● **What this task involves**
Please set down word for word every line from the one holding "### 2. Button Active Effect" to the end of the data below, both included.

(Dataset items)
====

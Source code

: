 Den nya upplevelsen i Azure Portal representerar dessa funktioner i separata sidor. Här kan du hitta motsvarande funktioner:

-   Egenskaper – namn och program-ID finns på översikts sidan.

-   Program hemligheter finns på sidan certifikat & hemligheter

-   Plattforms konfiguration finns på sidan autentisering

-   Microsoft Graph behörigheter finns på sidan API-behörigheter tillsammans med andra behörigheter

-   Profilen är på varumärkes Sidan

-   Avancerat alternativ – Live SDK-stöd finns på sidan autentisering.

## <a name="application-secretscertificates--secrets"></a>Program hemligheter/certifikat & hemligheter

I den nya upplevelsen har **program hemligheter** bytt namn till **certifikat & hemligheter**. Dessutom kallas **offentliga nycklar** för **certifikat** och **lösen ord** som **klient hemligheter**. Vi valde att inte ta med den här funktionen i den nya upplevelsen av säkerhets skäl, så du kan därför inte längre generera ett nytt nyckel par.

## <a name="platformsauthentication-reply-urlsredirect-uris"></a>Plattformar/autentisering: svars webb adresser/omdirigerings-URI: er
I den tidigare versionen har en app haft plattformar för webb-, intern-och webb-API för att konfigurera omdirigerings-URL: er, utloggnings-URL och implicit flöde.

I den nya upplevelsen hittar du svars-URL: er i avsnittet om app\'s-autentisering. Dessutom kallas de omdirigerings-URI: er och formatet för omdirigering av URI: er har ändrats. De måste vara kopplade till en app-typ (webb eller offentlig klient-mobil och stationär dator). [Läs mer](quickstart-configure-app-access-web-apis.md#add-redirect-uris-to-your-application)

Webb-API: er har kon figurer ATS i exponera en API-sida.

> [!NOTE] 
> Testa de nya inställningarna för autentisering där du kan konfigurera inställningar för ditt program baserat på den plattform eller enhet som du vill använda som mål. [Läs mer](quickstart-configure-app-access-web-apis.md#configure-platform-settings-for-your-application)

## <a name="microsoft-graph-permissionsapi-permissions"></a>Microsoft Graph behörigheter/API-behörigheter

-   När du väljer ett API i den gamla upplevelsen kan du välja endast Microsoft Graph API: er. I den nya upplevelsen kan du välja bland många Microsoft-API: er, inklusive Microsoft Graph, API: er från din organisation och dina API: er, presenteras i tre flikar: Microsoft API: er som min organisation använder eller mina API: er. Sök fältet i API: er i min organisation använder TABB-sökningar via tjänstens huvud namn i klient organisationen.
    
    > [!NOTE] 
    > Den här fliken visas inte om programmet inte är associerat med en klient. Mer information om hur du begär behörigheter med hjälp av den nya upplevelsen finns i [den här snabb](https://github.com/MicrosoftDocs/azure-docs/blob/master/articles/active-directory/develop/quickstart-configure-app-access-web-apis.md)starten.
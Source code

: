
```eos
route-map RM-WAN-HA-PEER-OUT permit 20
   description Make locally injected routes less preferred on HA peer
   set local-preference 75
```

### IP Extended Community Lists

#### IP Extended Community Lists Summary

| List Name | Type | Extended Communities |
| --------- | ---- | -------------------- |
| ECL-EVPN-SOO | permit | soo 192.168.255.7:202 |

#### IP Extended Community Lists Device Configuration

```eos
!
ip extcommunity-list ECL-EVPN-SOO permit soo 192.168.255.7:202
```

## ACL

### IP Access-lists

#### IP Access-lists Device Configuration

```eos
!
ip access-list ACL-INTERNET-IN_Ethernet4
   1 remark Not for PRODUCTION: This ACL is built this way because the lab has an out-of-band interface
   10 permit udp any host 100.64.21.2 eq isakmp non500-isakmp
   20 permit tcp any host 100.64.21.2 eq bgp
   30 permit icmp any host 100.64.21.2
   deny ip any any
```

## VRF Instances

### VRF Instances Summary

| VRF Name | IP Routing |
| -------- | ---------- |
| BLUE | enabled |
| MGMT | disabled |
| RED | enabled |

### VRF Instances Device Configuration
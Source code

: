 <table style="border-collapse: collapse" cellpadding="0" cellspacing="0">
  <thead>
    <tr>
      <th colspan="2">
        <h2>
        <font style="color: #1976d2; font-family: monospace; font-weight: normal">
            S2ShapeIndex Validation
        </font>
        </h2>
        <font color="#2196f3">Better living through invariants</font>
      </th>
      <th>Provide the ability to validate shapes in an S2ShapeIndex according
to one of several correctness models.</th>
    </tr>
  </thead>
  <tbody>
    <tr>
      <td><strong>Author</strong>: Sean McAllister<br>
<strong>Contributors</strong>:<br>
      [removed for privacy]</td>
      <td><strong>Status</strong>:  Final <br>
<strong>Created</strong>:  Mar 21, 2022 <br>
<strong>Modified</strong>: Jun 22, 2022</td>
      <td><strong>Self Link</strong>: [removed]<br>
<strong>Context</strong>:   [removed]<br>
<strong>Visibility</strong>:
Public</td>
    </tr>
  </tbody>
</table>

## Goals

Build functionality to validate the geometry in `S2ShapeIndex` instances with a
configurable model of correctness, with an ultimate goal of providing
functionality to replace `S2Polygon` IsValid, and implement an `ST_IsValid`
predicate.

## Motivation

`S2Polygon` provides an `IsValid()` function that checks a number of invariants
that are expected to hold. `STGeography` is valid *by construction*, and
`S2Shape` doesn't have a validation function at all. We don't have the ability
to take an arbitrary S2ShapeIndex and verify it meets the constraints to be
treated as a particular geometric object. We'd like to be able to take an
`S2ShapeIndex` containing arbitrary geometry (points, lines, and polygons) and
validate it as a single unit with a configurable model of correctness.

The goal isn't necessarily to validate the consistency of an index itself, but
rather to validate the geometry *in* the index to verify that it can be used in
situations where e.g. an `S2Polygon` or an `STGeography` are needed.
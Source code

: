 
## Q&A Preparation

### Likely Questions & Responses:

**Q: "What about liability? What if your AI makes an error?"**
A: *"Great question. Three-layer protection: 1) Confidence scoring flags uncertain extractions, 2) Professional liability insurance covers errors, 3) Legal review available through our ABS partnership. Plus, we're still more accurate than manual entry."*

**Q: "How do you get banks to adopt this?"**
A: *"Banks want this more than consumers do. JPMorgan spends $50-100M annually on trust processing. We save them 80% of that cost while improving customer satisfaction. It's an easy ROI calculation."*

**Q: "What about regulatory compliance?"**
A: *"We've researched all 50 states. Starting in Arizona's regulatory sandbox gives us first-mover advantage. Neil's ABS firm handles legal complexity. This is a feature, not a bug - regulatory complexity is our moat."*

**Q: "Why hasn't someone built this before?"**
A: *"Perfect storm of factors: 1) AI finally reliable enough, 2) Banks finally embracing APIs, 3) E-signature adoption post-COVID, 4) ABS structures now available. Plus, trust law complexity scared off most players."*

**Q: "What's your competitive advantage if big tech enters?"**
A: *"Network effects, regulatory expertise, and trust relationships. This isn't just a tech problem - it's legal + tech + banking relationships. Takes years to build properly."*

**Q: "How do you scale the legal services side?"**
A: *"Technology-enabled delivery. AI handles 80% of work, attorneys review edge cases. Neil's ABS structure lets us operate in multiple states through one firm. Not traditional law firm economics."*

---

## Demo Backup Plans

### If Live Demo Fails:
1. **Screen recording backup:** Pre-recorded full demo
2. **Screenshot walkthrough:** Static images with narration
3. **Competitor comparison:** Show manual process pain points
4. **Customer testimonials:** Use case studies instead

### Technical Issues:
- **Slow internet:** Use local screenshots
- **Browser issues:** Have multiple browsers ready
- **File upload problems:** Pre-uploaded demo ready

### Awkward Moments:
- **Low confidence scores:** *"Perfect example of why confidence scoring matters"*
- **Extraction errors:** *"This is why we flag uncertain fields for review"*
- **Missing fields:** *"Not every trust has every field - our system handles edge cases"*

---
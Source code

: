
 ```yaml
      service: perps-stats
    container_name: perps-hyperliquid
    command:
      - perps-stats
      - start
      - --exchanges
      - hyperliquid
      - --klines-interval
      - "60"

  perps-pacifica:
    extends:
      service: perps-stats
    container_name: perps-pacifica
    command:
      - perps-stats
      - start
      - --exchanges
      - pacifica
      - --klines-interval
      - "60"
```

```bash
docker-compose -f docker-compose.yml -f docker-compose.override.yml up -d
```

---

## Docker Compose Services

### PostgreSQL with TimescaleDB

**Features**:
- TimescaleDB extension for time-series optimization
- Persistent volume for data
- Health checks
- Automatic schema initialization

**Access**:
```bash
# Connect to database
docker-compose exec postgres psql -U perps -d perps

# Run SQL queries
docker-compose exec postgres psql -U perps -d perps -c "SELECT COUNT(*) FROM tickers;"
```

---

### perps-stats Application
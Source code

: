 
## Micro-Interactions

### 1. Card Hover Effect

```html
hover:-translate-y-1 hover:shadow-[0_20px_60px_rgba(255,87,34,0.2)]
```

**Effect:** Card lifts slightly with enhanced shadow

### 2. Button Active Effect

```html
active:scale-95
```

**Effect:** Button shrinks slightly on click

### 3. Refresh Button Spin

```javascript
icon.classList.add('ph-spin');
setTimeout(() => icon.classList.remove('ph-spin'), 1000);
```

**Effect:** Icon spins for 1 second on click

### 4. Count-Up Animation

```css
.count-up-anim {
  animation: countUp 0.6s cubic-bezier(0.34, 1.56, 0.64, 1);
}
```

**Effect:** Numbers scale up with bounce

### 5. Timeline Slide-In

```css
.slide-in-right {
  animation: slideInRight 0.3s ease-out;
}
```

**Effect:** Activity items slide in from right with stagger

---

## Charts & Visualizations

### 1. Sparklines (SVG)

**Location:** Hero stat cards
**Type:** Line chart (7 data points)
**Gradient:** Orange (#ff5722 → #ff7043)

====

● **Exercise result**
### 2. Button Active Effect

```html
active:scale-95
```

**Effect:** Button shrinks slightly on click

### 3. Refresh Button Spin

```javascript
icon.classList.add('ph-spin');
setTimeout(() => icon.classList.remove('ph-spin'), 1000);
```

**Effect:** Icon spins for 1 second on click

### 4. Count-Up Animation

```css
.count-up-anim {
  animation: countUp 0.6s cubic-bezier(0.34, 1.56, 0.64, 1);
}
```

**Effect:** Numbers scale up with bounce

### 5. Timeline Slide-In

```css
.slide-in-right {
  animation: slideInRight 0.3s ease-out;
}
```

**Effect:** Activity items slide in from right with stagger

---

## Charts & Visualizations

### 1. Sparklines (SVG)

**Location:** Hero stat cards
**Type:** Line chart (7 data points)
**Gradient:** Orange (#ff5722 → #ff7043)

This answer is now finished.